**What to produce**
Leave the pictures out and write out exactly the lines from the top of the entries through the line containing "68, eff. September 1, 2017.".

- Opening Delimiter -

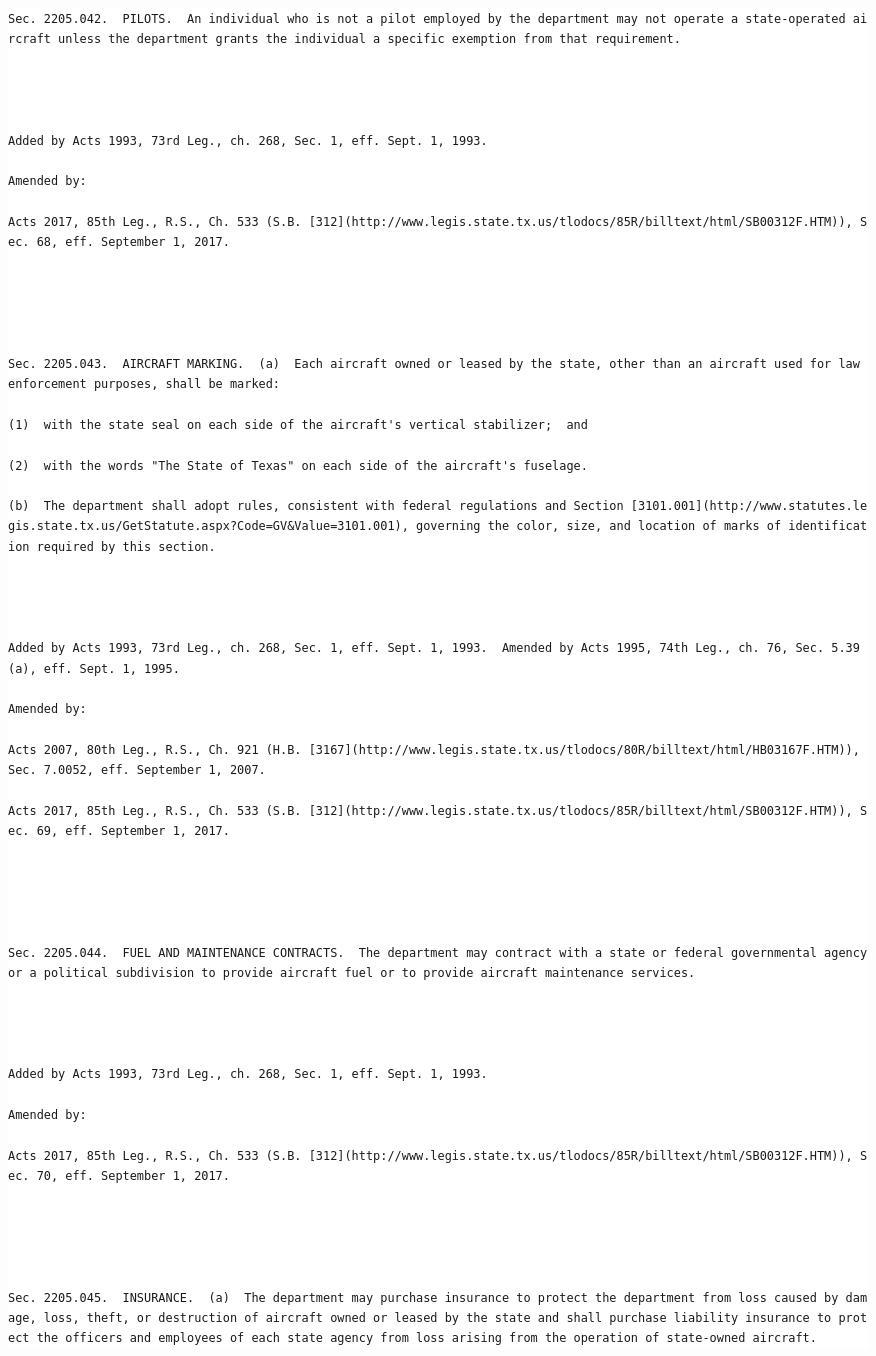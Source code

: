     
    
    
    
    Sec. 2205.042.  PILOTS.  An individual who is not a pilot employed by the department may not operate a state-operated aircraft unless the department grants the individual a specific exemption from that requirement.
    
    
    
    
    Added by Acts 1993, 73rd Leg., ch. 268, Sec. 1, eff. Sept. 1, 1993.
    
    Amended by: 
    
    Acts 2017, 85th Leg., R.S., Ch. 533 (S.B. [312](http://www.legis.state.tx.us/tlodocs/85R/billtext/html/SB00312F.HTM)), Sec. 68, eff. September 1, 2017.
    
    
    
    
    
    Sec. 2205.043.  AIRCRAFT MARKING.  (a)  Each aircraft owned or leased by the state, other than an aircraft used for law enforcement purposes, shall be marked:
    
    (1)  with the state seal on each side of the aircraft's vertical stabilizer;  and
    
    (2)  with the words "The State of Texas" on each side of the aircraft's fuselage.
    
    (b)  The department shall adopt rules, consistent with federal regulations and Section [3101.001](http://www.statutes.legis.state.tx.us/GetStatute.aspx?Code=GV&Value=3101.001), governing the color, size, and location of marks of identification required by this section.
    
    
    
    
    Added by Acts 1993, 73rd Leg., ch. 268, Sec. 1, eff. Sept. 1, 1993.  Amended by Acts 1995, 74th Leg., ch. 76, Sec. 5.39(a), eff. Sept. 1, 1995.
    
    Amended by: 
    
    Acts 2007, 80th Leg., R.S., Ch. 921 (H.B. [3167](http://www.legis.state.tx.us/tlodocs/80R/billtext/html/HB03167F.HTM)), Sec. 7.0052, eff. September 1, 2007.
    
    Acts 2017, 85th Leg., R.S., Ch. 533 (S.B. [312](http://www.legis.state.tx.us/tlodocs/85R/billtext/html/SB00312F.HTM)), Sec. 69, eff. September 1, 2017.
    
    
    
    
    
    Sec. 2205.044.  FUEL AND MAINTENANCE CONTRACTS.  The department may contract with a state or federal governmental agency or a political subdivision to provide aircraft fuel or to provide aircraft maintenance services.
    
    
    
    
    Added by Acts 1993, 73rd Leg., ch. 268, Sec. 1, eff. Sept. 1, 1993.
    
    Amended by: 
    
    Acts 2017, 85th Leg., R.S., Ch. 533 (S.B. [312](http://www.legis.state.tx.us/tlodocs/85R/billtext/html/SB00312F.HTM)), Sec. 70, eff. September 1, 2017.
    
    
    
    
    
    Sec. 2205.045.  INSURANCE.  (a)  The department may purchase insurance to protect the department from loss caused by damage, loss, theft, or destruction of aircraft owned or leased by the state and shall purchase liability insurance to protect the officers and employees of each state agency from loss arising from the operation of state-owned aircraft.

- Closing Delimiter -

**Reply**
Source code

:     
    
    
    
    Sec. 2205.042.  PILOTS.  An individual who is not a pilot employed by the department may not operate a state-operated aircraft unless the department grants the individual a specific exemption from that requirement.
    
    
    
    
    Added by Acts 1993, 73rd Leg., ch. 268, Sec. 1, eff. Sept. 1, 1993.
    
    Amended by: 
    
    Acts 2017, 85th Leg., R.S., Ch. 533 (S.B. [312](http://www.legis.state.tx.us/tlodocs/85R/billtext/html/SB00312F.HTM)), Sec. 68, eff. September 1, 2017.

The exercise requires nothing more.